11:19 is there is any one thinks that there is some amount of bias to Rust here??
What happened to the earlier upload? Was watching it partway, refreshed the page, and suddenly it got privated lol (it was about HTNX)
If Mojo can have Pydantic data structs with validation, HTTP libs for serving and posting, database connectors and a kafka connector or something in addition to the AI stuff on the standard library, it could potentially be THE lang for AI powered web
I don't why you can't use Go and Rust together as appropriate, java/Rust, HTML/etc. Mojo ... (mainframe does do assemble),
Mojo < internet>, heavy data management: Rust ,Java for human interactive code to the other systems.
There’s a “tailcall” crate which adds an annotation (derived trait) to functions.

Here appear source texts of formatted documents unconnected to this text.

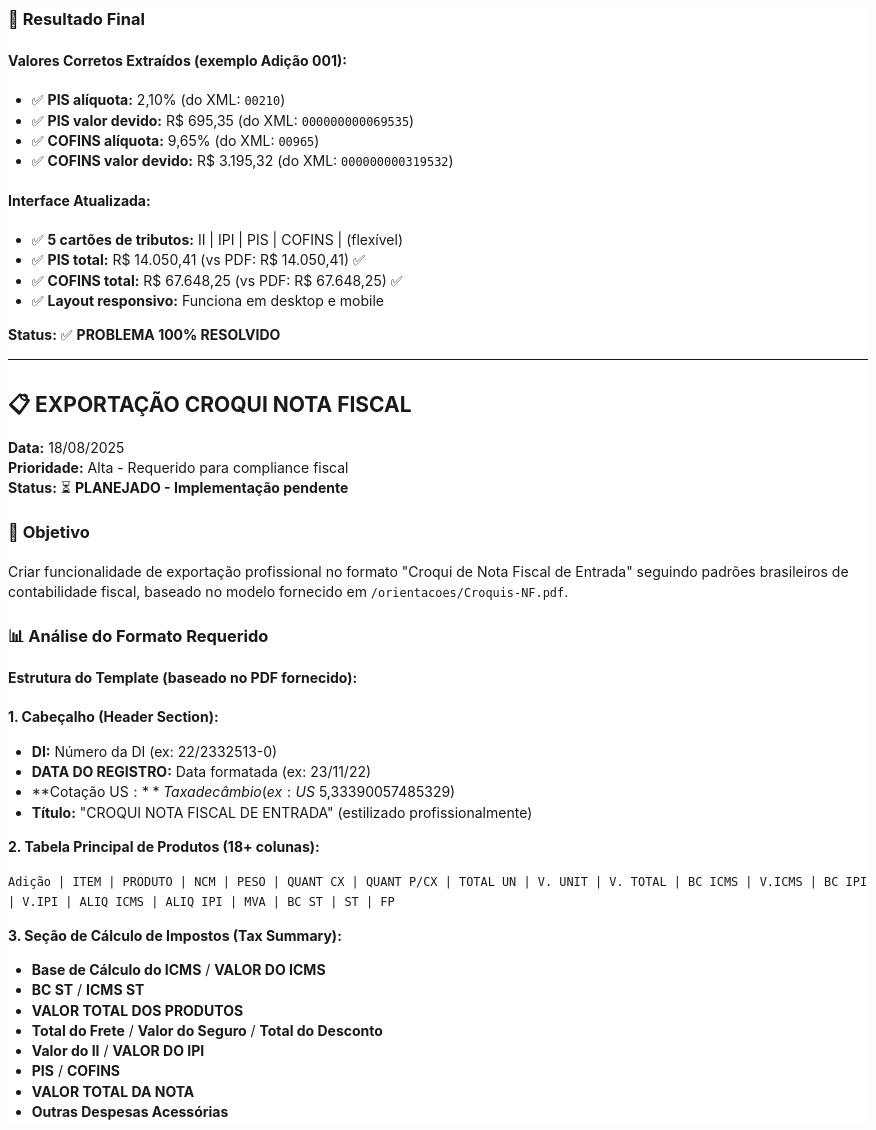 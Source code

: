 
### 🎯 **Resultado Final**

#### **Valores Corretos Extraídos (exemplo Adição 001):**
- ✅ **PIS alíquota:** 2,10% (do XML: `00210`)
- ✅ **PIS valor devido:** R$ 695,35 (do XML: `000000000069535`)
- ✅ **COFINS alíquota:** 9,65% (do XML: `00965`)  
- ✅ **COFINS valor devido:** R$ 3.195,32 (do XML: `000000000319532`)

#### **Interface Atualizada:**
- ✅ **5 cartões de tributos:** II | IPI | PIS | COFINS | (flexível)
- ✅ **PIS total:** R$ 14.050,41 (vs PDF: R$ 14.050,41) ✅
- ✅ **COFINS total:** R$ 67.648,25 (vs PDF: R$ 67.648,25) ✅
- ✅ **Layout responsivo:** Funciona em desktop e mobile

**Status:** ✅ **PROBLEMA 100% RESOLVIDO**

---

## 📋 EXPORTAÇÃO CROQUI NOTA FISCAL

**Data:** 18/08/2025  
**Prioridade:** Alta - Requerido para compliance fiscal  
**Status:** ⏳ **PLANEJADO - Implementação pendente**

### 🎯 **Objetivo**

Criar funcionalidade de exportação profissional no formato "Croqui de Nota Fiscal de Entrada" seguindo padrões brasileiros de contabilidade fiscal, baseado no modelo fornecido em `/orientacoes/Croquis-NF.pdf`.

### 📊 **Análise do Formato Requerido**

#### **Estrutura do Template (baseado no PDF fornecido):**

**1. Cabeçalho (Header Section):**
- **DI:** Número da DI (ex: 22/2332513-0)
- **DATA DO REGISTRO:** Data formatada (ex: 23/11/22)
- **Cotação US$:** Taxa de câmbio (ex: US$ 5,33390057485329)
- **Título:** "CROQUI NOTA FISCAL DE ENTRADA" (estilizado profissionalmente)

**2. Tabela Principal de Produtos (18+ colunas):**
```
Adição | ITEM | PRODUTO | NCM | PESO | QUANT CX | QUANT P/CX | TOTAL UN | V. UNIT | V. TOTAL | BC ICMS | V.ICMS | BC IPI | V.IPI | ALIQ ICMS | ALIQ IPI | MVA | BC ST | ST | FP
```

**3. Seção de Cálculo de Impostos (Tax Summary):**
- **Base de Cálculo do ICMS** / **VALOR DO ICMS**
- **BC ST** / **ICMS ST** 
- **VALOR TOTAL DOS PRODUTOS**
- **Total do Frete** / **Valor do Seguro** / **Total do Desconto**
- **Valor do II** / **VALOR DO IPI**
- **PIS** / **COFINS**
- **VALOR TOTAL DA NOTA**
- **Outras Despesas Acessórias**
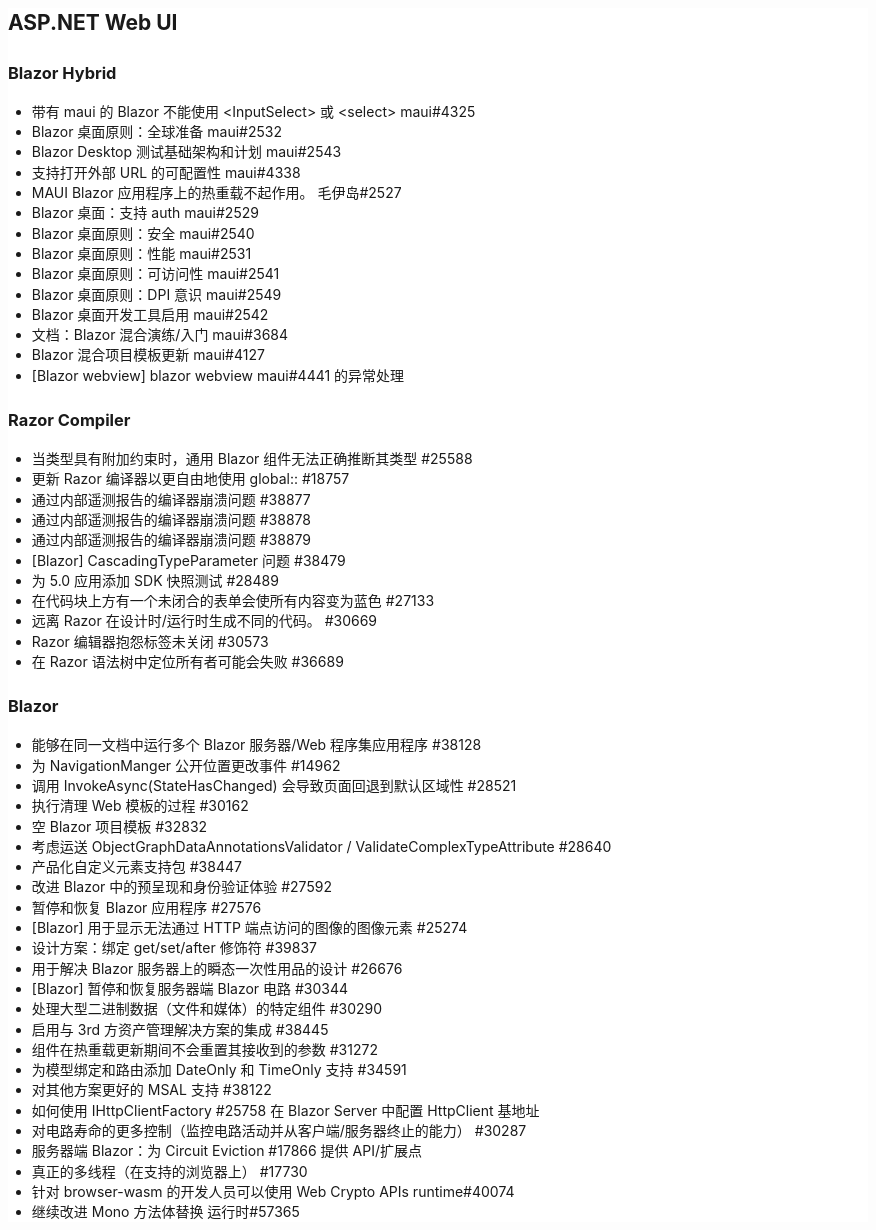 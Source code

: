 ## ASP.NET Web UI

### Blazor Hybrid

- 带有 maui 的 Blazor 不能使用 &lt;InputSelect&gt; 或 &lt;select&gt; maui#4325
- Blazor 桌面原则：全球准备 maui#2532
- Blazor Desktop 测试基础架构和计划 maui#2543
- 支持打开外部 URL 的可配置性 maui#4338
- MAUI Blazor 应用程序上的热重载不起作用。 毛伊岛#2527
- Blazor 桌面：支持 auth maui#2529
- Blazor 桌面原则：安全 maui#2540
- Blazor 桌面原则：性能 maui#2531
- Blazor 桌面原则：可访问性 maui#2541
- Blazor 桌面原则：DPI 意识 maui#2549
- Blazor 桌面开发工具启用 maui#2542
- 文档：Blazor 混合演练/入门 maui#3684
- Blazor 混合项目模板更新 maui#4127
- [Blazor webview] blazor webview maui#4441 的异常处理

### Razor Compiler

- 当类型具有附加约束时，通用 Blazor 组件无法正确推断其类型 #25588
- 更新 Razor 编译器以更自由地使用 global:: #18757
- 通过内部遥测报告的编译器崩溃问题 #38877
- 通过内部遥测报告的编译器崩溃问题 #38878
- 通过内部遥测报告的编译器崩溃问题 #38879
- [Blazor] CascadingTypeParameter 问题 #38479
- 为 5.0 应用添加 SDK 快照测试 #28489
- 在代码块上方有一个未闭合的表单会使所有内容变为蓝色 #27133
- 远离 Razor 在设计时/运行时生成不同的代码。 #30669
- Razor 编辑器抱怨标签未关闭 #30573
- 在 Razor 语法树中定位所有者可能会失败 #36689

### Blazor

- 能够在同一文档中运行多个 Blazor 服务器/Web 程序集应用程序 #38128
- 为 NavigationManger 公开位置更改事件 #14962
- 调用 InvokeAsync(StateHasChanged) 会导致页面回退到默认区域性 #28521
- 执行清理 Web 模板的过程 #30162
- 空 Blazor 项目模板 #32832
- 考虑运送 ObjectGraphDataAnnotationsValidator / ValidateComplexTypeAttribute #28640
- 产品化自定义元素支持包 #38447
- 改进 Blazor 中的预呈现和身份验证体验 #27592
- 暂停和恢复 Blazor 应用程序 #27576
- [Blazor] 用于显示无法通过 HTTP 端点访问的图像的图像元素 #25274
- 设计方案：绑定 get/set/after 修饰符 #39837
- 用于解决 Blazor 服务器上的瞬态一次性用品的设计 #26676
- [Blazor] 暂停和恢复服务器端 Blazor 电路 #30344
- 处理大型二进制数据（文件和媒体）的特定组件 #30290
- 启用与 3rd 方资产管理解决方案的集成 #38445
- 组件在热重载更新期间不会重置其接收到的参数 #31272
- 为模型绑定和路由添加 DateOnly 和 TimeOnly 支持 #34591
- 对其他方案更好的 MSAL 支持 #38122
- 如何使用 IHttpClientFactory #25758 在 Blazor Server 中配置 HttpClient 基地址
- 对电路寿命的更多控制（监控电路活动并从客户端/服务器终止的能力） #30287
- 服务器端 Blazor：为 Circuit Eviction #17866 提供 API/扩展点
- 真正的多线程（在支持的浏览器上） #17730
- 针对 browser-wasm 的开发人员可以使用 Web Crypto APIs runtime#40074
- 继续改进 Mono 方法体替换 运行时#57365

18:09 Literally the first thing you learn in Rust is how to pass variables mutably or immutably through references, in both languages, idiomatically, you should be writing code that aligns with said language's definition of borrowing and owning. I don't think this is a good example, plus, in Mojo, you don't actually know if functions pass arguments immutably or mutably unless you look at the function signature. If anything, it shows that Rust is less ambiguous.
20:32 Nice
", in Mojo, you don't actually know if functions pass arguments immutably or mutably "
I'm guessing immutable arguments are annotated with "in" as opposed to "inout" or "owned". They seem to have taken that from Herb Sutter's presentations on parameter passing in C++.
Btw, who noted that background replacement has treated his gray hair as background allowed to see through, probably because of the hoody
Two words: Time Dilation. There's always a sense of being relative. Use what works. The time variants between Rust and Mojo are going to be too close and you'll not really lose unless maybe if you are targeting a process that has an advantage. Mojo will probably target ML solutions and solve them with simple solutions. Whatever you use the other can be it's good looking sibling.
GC requires indirect access. Direct allocation/deallocation can cause fragmentation. Rust tends to have larger continuous struts than copy on write memory management. Explicit memory management can run in far smaller memory usage.
I think Primeagen misread that as "Explain that like I'm 5 years into a Computer Science program"
Mojo for Html " ... literal nonsense ... ", Java for heavy lifting communication to Rust (to maintain code/data on a large scale, etc.)
Modular makes mojo, they of course will say whatever to make mojo more relevant
CNC maschines are programmed with C here in germany. Depending on cpu and how mojo works their will be a bright future for it. But for I dont know how this will be on a cnc maschine cuz they need execute one after the other and not parallel thats how a cnc works
Frankely the whole who is faster debate: Dont give a flying fuck. As someone who was probably going to be programming in python or MatLab for her entire career i just see Mojo 🔥 as an absolute win.
And that's really what their pitch should be: "hey python devs, ready for a language thay is written the same way as the one you already use and is 8x faster with exactly the same code and could do more once you learn the arcane runes?"
Something must have gone wrong. All vec![v; n] does is call vec::from_elem(v, n), which calls Vec::with_capacity(n) and on the returned Vec, Vec::extend_with(n, v).
How can just calling Vec::with_capacity(n) be worse than that?